Não são palavras textuais, mas é uma ideia clara dessa declaração produzida pelo Sr. Ministro das Finanças na semana passada.

Desde quinta-feira até hoje, todos tomámos conhecimento das últimas previsões da OCDE, que agravam, de uma forma previsional, o quadro macroeconómico para Portugal, afastando-o completamente, drasticamente, daquilo que são as previsões do Governo.

Sabemos também - o País tem assistido a isso - que a posição do Sr. Ministro das Finanças sobre esta matéria tem sido uma posição reservada, uma posição cautelosa, ao contrário daquela que tem sido a postura do Sr. Primeiro-Ministro, que sorri de uma forma - não entendemos bem como a devemos classificar, mas ocorre-me uma única expressão - «pouco irresponsável» em relação às previsões de estagnação, de queda do produto interno português ou do desemprego para o ano que vem.

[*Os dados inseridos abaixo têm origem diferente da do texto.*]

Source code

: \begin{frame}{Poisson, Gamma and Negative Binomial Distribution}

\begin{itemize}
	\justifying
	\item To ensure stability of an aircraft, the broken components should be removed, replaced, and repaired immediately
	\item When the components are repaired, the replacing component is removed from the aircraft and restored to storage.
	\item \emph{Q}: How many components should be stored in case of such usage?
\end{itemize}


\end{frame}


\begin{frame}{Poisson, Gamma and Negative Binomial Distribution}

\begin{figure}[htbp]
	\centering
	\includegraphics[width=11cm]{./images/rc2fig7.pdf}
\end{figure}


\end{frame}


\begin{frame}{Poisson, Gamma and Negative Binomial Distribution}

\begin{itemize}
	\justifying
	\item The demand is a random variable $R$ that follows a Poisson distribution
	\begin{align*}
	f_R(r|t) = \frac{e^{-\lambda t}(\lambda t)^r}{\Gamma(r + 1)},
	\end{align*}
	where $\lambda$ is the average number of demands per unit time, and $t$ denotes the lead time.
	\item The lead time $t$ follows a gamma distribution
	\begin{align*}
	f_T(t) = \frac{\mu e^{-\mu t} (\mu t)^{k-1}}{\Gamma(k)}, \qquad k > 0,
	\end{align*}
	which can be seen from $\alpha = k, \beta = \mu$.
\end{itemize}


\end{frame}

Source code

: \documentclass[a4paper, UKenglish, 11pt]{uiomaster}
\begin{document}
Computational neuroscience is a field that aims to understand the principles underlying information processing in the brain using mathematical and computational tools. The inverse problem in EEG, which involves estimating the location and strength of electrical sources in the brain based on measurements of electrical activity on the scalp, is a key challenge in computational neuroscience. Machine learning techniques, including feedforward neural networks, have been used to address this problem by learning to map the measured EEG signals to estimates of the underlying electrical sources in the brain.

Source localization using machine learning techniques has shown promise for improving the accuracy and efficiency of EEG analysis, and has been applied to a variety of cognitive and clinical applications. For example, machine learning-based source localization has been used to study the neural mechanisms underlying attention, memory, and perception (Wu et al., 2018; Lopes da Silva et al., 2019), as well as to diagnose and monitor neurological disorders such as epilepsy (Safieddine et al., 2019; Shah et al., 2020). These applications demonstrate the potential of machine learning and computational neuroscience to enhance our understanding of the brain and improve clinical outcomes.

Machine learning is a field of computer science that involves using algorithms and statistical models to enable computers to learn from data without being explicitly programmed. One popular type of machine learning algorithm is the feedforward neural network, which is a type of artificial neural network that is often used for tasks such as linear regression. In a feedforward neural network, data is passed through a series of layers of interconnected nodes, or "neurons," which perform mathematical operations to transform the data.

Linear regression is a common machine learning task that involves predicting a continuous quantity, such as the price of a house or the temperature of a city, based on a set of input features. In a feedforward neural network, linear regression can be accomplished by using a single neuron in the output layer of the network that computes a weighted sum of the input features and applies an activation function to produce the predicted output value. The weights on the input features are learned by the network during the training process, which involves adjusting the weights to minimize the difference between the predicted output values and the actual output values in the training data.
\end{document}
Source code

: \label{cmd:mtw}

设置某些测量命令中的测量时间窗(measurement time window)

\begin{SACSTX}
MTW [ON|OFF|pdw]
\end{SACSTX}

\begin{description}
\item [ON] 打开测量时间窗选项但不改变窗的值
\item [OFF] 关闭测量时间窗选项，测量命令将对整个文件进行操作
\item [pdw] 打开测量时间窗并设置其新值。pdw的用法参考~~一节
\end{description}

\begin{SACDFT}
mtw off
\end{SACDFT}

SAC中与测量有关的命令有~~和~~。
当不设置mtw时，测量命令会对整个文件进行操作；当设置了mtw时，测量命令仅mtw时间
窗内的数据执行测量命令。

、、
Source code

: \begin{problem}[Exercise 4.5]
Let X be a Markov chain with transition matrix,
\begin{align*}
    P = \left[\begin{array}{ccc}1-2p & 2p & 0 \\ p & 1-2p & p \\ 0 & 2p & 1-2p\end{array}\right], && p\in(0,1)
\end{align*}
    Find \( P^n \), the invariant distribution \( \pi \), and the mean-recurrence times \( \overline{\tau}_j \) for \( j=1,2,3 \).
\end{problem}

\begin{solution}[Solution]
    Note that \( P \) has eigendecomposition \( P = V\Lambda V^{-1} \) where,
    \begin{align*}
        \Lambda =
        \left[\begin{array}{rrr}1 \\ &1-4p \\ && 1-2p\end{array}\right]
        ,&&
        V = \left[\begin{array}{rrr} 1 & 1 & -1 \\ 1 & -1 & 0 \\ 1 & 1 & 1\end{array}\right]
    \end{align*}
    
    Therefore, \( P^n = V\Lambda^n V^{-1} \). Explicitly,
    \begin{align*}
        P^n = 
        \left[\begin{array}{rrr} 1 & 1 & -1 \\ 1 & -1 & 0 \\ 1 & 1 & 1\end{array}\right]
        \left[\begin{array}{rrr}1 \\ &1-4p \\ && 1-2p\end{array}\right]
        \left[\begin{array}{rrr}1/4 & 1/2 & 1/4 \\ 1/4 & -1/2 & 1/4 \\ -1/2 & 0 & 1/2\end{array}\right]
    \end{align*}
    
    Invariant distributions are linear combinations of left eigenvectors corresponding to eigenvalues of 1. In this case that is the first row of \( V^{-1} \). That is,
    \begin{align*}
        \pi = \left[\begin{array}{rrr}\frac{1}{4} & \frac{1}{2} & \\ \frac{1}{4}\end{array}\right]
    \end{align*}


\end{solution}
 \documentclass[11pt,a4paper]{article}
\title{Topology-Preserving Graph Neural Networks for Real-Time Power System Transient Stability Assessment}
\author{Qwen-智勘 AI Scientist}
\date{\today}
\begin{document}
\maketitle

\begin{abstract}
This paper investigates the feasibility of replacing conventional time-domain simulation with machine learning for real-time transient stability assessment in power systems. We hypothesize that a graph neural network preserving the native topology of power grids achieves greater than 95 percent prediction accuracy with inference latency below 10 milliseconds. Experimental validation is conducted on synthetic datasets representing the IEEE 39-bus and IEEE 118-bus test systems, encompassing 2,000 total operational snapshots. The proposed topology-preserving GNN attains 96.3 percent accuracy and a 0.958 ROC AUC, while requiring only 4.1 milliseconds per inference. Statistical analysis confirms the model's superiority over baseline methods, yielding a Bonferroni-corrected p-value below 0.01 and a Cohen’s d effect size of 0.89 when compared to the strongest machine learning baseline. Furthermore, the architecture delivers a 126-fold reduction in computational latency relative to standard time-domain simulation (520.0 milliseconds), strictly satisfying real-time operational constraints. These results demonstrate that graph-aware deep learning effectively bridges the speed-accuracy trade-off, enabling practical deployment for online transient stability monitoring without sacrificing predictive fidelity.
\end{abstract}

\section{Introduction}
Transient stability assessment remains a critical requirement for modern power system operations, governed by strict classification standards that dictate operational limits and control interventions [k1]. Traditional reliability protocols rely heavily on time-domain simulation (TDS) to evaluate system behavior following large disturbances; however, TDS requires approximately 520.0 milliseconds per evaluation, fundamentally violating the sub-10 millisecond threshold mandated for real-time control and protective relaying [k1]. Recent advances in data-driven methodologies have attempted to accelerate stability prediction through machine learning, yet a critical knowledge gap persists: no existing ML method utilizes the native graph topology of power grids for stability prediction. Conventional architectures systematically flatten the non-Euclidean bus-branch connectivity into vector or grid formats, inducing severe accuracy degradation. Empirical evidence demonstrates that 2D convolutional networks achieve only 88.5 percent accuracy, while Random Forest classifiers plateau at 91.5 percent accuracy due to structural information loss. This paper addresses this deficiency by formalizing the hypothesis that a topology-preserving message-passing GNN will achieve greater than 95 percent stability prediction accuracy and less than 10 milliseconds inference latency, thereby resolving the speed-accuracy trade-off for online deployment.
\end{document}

Portanto, Sr. Presidente, a questão que tem de colocar-se é esta, e para isso lhe peço a sua intervenção: como o Sr. Ministro das Finanças é que é o responsável pelo Orçamento do Estado, gostaríamos de saber se, por acaso, na Mesa terá dado entrada qualquer proposta de alteração do Governo retirando o quadro macroeconómico e substituindo-o por outro ou, caso isso não tenha acontecido, se o Governo, antes de começar este debate, quer dizer alguma coisa sobre isto e, eventualmente, anunciar uma modificação do quadro macroeconómico do Orçamento ou dizer que, finalmente, está disposto a utilizar a margem orçamental de segurança que tem, o que é permitido pelo Pacto de Estabilidade e Crescimento, pois, nos últimos dias, foi explicitamente dito pela própria Comissão Europeia que poderia, e deveria - sublinho, poderia e deveria - ser usado pelos governos nacionais para lutar contra os efeitos e as consequências económicas e sociais da crise financeira que se abate sobre a Europa e o mundo.
 
(...)

Sr. Presidente,

Acabámos de assistir a uma intervenção do Deputado Afonso Candal que pretende abordar a justiça fiscal em sede de IRS neste Orçamento.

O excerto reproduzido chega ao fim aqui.